## Task
Copy out the full listing that comes next, exactly.

## Records for this exercise
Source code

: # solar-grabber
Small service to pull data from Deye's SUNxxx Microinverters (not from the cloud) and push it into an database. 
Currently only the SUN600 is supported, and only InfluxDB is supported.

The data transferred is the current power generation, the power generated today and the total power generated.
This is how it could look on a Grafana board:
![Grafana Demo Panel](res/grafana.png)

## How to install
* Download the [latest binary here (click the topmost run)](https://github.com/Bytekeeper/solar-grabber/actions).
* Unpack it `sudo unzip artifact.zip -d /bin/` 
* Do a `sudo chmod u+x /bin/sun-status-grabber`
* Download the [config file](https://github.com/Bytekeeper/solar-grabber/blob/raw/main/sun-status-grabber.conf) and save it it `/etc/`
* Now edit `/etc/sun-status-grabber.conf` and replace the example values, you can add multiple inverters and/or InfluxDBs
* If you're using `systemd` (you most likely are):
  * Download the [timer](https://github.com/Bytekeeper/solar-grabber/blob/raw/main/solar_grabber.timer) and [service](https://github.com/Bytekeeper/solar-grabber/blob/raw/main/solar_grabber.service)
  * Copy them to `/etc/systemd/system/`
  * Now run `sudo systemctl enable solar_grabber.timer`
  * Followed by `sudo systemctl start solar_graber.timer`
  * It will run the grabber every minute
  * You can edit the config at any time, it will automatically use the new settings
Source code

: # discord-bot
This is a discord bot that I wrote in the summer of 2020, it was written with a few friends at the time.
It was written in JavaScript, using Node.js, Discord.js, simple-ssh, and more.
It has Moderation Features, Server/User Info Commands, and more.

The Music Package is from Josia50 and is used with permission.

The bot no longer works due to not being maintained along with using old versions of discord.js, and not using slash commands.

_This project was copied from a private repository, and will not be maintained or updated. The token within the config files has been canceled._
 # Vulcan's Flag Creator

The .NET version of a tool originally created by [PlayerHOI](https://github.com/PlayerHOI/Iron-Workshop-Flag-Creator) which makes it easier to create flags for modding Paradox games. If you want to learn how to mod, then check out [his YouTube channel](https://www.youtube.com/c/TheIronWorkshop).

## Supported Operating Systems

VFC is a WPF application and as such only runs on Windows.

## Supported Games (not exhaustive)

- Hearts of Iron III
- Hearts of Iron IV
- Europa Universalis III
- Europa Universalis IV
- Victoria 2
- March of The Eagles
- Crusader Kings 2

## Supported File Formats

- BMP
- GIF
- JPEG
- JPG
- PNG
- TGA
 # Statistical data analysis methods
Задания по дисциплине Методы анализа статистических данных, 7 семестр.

## Exercise response
Source code

: # solar-grabber
Small service to pull data from Deye's SUNxxx Microinverters (not from the cloud) and push it into an database. 
Currently only the SUN600 is supported, and only InfluxDB is supported.

The data transferred is the current power generation, the power generated today and the total power generated.
This is how it could look on a Grafana board:
![Grafana Demo Panel](res/grafana.png)

## How to install
* Download the [latest binary here (click the topmost run)](https://github.com/Bytekeeper/solar-grabber/actions).
* Unpack it `sudo unzip artifact.zip -d /bin/` 
* Do a `sudo chmod u+x /bin/sun-status-grabber`
* Download the [config file](https://github.com/Bytekeeper/solar-grabber/blob/raw/main/sun-status-grabber.conf) and save it it `/etc/`
* Now edit `/etc/sun-status-grabber.conf` and replace the example values, you can add multiple inverters and/or InfluxDBs
* If you're using `systemd` (you most likely are):
  * Download the [timer](https://github.com/Bytekeeper/solar-grabber/blob/raw/main/solar_grabber.timer) and [service](https://github.com/Bytekeeper/solar-grabber/blob/raw/main/solar_grabber.service)
  * Copy them to `/etc/systemd/system/`
  * Now run `sudo systemctl enable solar_grabber.timer`
  * Followed by `sudo systemctl start solar_graber.timer`
  * It will run the grabber every minute
  * You can edit the config at any time, it will automatically use the new settings
Source code

: # discord-bot
This is a discord bot that I wrote in the summer of 2020, it was written with a few friends at the time.
It was written in JavaScript, using Node.js, Discord.js, simple-ssh, and more.
It has Moderation Features, Server/User Info Commands, and more.

The Music Package is from Josia50 and is used with permission.

The bot no longer works due to not being maintained along with using old versions of discord.js, and not using slash commands.

_This project was copied from a private repository, and will not be maintained or updated. The token within the config files has been canceled._
 # Vulcan's Flag Creator

The .NET version of a tool originally created by [PlayerHOI](https://github.com/PlayerHOI/Iron-Workshop-Flag-Creator) which makes it easier to create flags for modding Paradox games. If you want to learn how to mod, then check out [his YouTube channel](https://www.youtube.com/c/TheIronWorkshop).

## Supported Operating Systems

VFC is a WPF application and as such only runs on Windows.

## Supported Games (not exhaustive)

- Hearts of Iron III
- Hearts of Iron IV
- Europa Universalis III
- Europa Universalis IV
- Victoria 2
- March of The Eagles
- Crusader Kings 2

## Supported File Formats

- BMP
- GIF
- JPEG
- JPG
- PNG
- TGA
 # Statistical data analysis methods
Задания по дисциплине Методы анализа статистических данных, 7 семестр.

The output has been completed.